◆ **Given records**
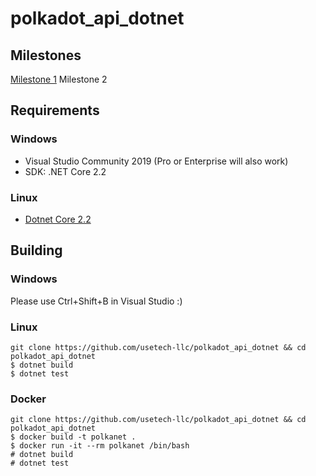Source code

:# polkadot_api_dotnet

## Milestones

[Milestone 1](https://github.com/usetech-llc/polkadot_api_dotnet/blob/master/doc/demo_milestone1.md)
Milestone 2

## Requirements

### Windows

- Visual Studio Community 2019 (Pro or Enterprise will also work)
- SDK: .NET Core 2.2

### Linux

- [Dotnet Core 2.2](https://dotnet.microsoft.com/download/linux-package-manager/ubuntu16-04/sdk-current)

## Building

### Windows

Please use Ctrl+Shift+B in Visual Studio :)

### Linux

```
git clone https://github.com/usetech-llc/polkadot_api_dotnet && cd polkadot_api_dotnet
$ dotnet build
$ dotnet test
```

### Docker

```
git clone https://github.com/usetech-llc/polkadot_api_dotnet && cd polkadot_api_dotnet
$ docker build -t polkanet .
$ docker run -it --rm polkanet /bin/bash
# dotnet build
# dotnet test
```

==

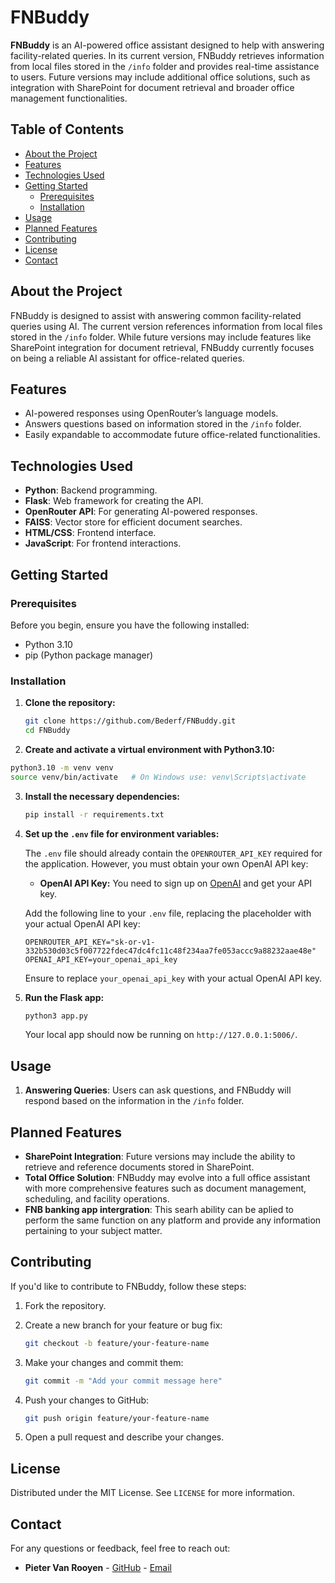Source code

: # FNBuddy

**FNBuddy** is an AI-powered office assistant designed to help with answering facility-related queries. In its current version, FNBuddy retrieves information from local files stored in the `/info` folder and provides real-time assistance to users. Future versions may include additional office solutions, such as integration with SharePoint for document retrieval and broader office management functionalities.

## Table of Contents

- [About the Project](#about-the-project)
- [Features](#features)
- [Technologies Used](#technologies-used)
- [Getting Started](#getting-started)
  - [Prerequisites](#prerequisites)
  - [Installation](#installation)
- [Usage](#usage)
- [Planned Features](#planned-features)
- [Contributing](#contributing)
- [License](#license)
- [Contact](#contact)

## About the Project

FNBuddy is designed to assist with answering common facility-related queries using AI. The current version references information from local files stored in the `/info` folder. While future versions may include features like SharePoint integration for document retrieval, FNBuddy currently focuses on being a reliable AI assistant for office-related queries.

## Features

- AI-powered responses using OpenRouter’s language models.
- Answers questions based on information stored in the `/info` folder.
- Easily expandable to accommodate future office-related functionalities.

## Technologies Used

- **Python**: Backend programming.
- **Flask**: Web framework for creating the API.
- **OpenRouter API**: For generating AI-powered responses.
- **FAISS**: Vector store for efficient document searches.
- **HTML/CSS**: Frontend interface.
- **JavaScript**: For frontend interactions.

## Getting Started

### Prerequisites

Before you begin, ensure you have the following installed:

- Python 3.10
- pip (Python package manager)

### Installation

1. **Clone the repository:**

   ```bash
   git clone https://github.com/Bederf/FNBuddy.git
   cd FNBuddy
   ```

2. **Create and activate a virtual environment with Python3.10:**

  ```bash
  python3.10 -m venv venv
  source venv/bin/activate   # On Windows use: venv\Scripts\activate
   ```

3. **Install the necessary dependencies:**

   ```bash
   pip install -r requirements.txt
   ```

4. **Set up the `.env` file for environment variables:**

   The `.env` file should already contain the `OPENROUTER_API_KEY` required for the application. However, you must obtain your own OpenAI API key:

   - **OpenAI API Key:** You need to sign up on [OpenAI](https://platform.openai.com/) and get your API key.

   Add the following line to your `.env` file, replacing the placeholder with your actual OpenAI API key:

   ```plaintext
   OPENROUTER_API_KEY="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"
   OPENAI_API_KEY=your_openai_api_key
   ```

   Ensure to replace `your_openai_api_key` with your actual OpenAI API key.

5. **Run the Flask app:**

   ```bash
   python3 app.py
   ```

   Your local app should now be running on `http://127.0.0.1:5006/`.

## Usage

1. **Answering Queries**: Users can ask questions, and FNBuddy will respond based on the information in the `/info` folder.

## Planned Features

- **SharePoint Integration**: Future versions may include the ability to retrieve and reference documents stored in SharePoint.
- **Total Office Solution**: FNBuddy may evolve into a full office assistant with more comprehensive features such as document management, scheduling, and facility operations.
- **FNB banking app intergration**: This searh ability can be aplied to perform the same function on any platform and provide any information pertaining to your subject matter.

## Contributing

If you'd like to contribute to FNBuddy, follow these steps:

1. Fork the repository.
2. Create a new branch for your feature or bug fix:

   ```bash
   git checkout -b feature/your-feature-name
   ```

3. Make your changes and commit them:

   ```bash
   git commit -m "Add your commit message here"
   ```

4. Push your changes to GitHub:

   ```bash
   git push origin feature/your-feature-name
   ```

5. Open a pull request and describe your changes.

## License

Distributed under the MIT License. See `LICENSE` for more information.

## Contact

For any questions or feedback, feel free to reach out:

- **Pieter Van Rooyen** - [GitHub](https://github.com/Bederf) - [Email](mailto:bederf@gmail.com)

◆ **What this task involves**
Provide the count of lines in the records above that hold the word "Core", with no other text.

◆ **Task answer**
2